(Recorded data)
○ ○ ○ ○

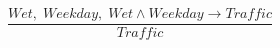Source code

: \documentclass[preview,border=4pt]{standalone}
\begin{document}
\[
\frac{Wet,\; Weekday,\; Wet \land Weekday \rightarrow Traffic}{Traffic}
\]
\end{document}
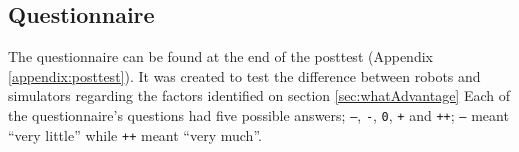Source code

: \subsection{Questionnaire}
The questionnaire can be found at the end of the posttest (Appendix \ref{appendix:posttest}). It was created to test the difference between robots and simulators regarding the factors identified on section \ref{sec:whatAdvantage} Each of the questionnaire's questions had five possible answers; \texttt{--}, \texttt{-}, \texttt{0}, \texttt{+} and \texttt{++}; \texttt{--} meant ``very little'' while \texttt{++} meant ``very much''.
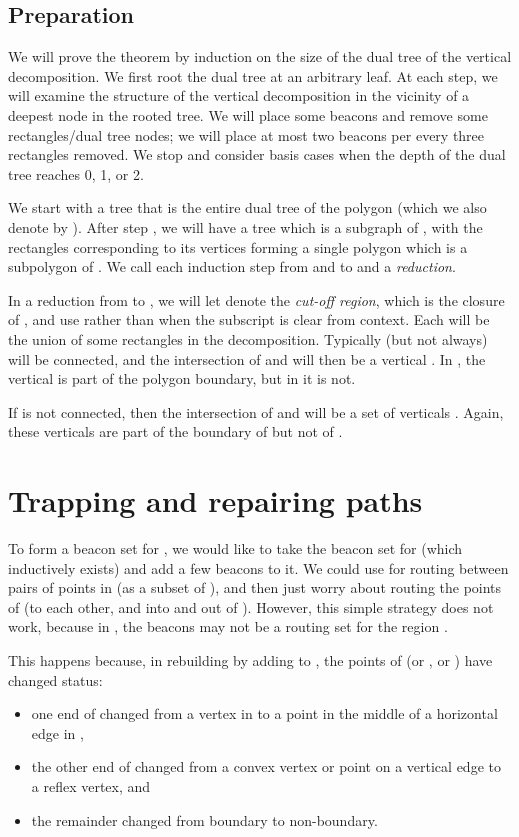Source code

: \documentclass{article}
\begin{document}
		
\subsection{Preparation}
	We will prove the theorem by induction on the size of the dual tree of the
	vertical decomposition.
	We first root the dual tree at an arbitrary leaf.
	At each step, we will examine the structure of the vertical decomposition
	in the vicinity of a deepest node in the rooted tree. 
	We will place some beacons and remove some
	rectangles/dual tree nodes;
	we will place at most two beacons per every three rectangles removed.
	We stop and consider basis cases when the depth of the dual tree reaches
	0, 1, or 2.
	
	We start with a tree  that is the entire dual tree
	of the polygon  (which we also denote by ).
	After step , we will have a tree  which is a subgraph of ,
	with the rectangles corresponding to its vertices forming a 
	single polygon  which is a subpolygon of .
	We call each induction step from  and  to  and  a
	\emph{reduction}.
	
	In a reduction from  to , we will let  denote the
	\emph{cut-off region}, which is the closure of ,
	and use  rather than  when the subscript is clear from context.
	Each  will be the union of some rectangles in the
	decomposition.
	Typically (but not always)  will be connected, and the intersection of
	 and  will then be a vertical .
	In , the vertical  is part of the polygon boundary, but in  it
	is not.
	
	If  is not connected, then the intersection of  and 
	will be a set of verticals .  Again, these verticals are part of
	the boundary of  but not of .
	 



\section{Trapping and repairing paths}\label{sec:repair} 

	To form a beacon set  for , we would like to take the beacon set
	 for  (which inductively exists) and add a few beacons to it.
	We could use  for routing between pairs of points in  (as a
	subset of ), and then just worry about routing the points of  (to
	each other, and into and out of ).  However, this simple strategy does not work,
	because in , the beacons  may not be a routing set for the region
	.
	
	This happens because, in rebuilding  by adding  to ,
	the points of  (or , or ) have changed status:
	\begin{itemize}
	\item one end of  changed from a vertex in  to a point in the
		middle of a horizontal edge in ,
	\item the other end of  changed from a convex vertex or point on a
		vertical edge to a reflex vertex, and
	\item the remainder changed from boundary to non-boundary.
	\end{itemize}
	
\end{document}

○ ○ ○ ○

Which lines in the records contain the word "documentclass"? Copy each one.

● **Answer to this task**
: \documentclass[preview,border=4pt]{standalone}
: \documentclass{article}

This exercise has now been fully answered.